Exercise input: Begin

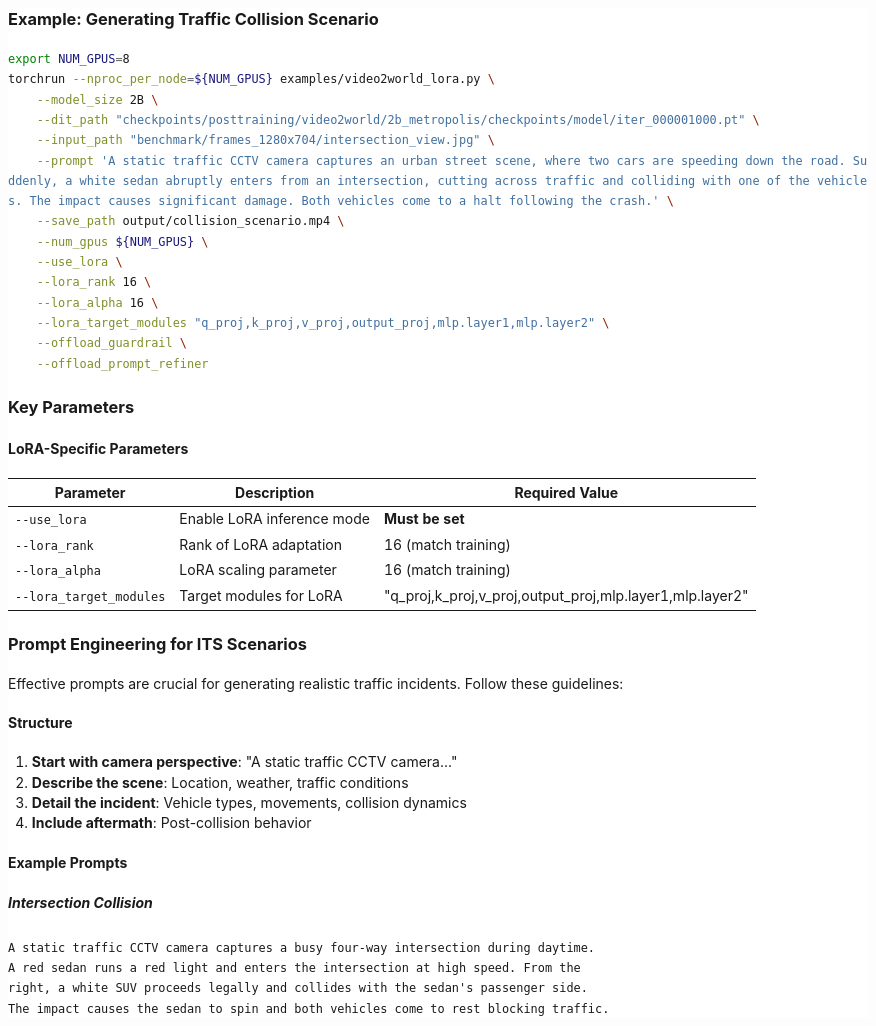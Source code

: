 ### Example: Generating Traffic Collision Scenario

```bash
export NUM_GPUS=8
torchrun --nproc_per_node=${NUM_GPUS} examples/video2world_lora.py \
    --model_size 2B \
    --dit_path "checkpoints/posttraining/video2world/2b_metropolis/checkpoints/model/iter_000001000.pt" \
    --input_path "benchmark/frames_1280x704/intersection_view.jpg" \
    --prompt 'A static traffic CCTV camera captures an urban street scene, where two cars are speeding down the road. Suddenly, a white sedan abruptly enters from an intersection, cutting across traffic and colliding with one of the vehicles. The impact causes significant damage. Both vehicles come to a halt following the crash.' \
    --save_path output/collision_scenario.mp4 \
    --num_gpus ${NUM_GPUS} \
    --use_lora \
    --lora_rank 16 \
    --lora_alpha 16 \
    --lora_target_modules "q_proj,k_proj,v_proj,output_proj,mlp.layer1,mlp.layer2" \
    --offload_guardrail \
    --offload_prompt_refiner
```

### Key Parameters

#### LoRA-Specific Parameters

| Parameter | Description | Required Value |
|-----------|-------------|----------------|
| `--use_lora` | Enable LoRA inference mode | **Must be set** |
| `--lora_rank` | Rank of LoRA adaptation | 16 (match training) |
| `--lora_alpha` | LoRA scaling parameter | 16 (match training) |
| `--lora_target_modules` | Target modules for LoRA | "q_proj,k_proj,v_proj,output_proj,mlp.layer1,mlp.layer2" |

### Prompt Engineering for ITS Scenarios

Effective prompts are crucial for generating realistic traffic incidents. Follow these guidelines:

#### Structure

1. **Start with camera perspective**: "A static traffic CCTV camera..."
2. **Describe the scene**: Location, weather, traffic conditions
3. **Detail the incident**: Vehicle types, movements, collision dynamics
4. **Include aftermath**: Post-collision behavior

#### Example Prompts

##### Intersection Collision

```
A static traffic CCTV camera captures a busy four-way intersection during daytime.
A red sedan runs a red light and enters the intersection at high speed. From the
right, a white SUV proceeds legally and collides with the sedan's passenger side.
The impact causes the sedan to spin and both vehicles come to rest blocking traffic.
```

Exercise input: End

Work item:
Starting at the line that contains "Effective prompts are", output each remaining line of the listing, the last line included, exactly as it appears.

Exercise answer:
Effective prompts are crucial for generating realistic traffic incidents. Follow these guidelines:

#### Structure

1. **Start with camera perspective**: "A static traffic CCTV camera..."
2. **Describe the scene**: Location, weather, traffic conditions
3. **Detail the incident**: Vehicle types, movements, collision dynamics
4. **Include aftermath**: Post-collision behavior

#### Example Prompts

##### Intersection Collision

```
A static traffic CCTV camera captures a busy four-way intersection during daytime.
A red sedan runs a red light and enters the intersection at high speed. From the
right, a white SUV proceeds legally and collides with the sedan's passenger side.
The impact causes the sedan to spin and both vehicles come to rest blocking traffic.
```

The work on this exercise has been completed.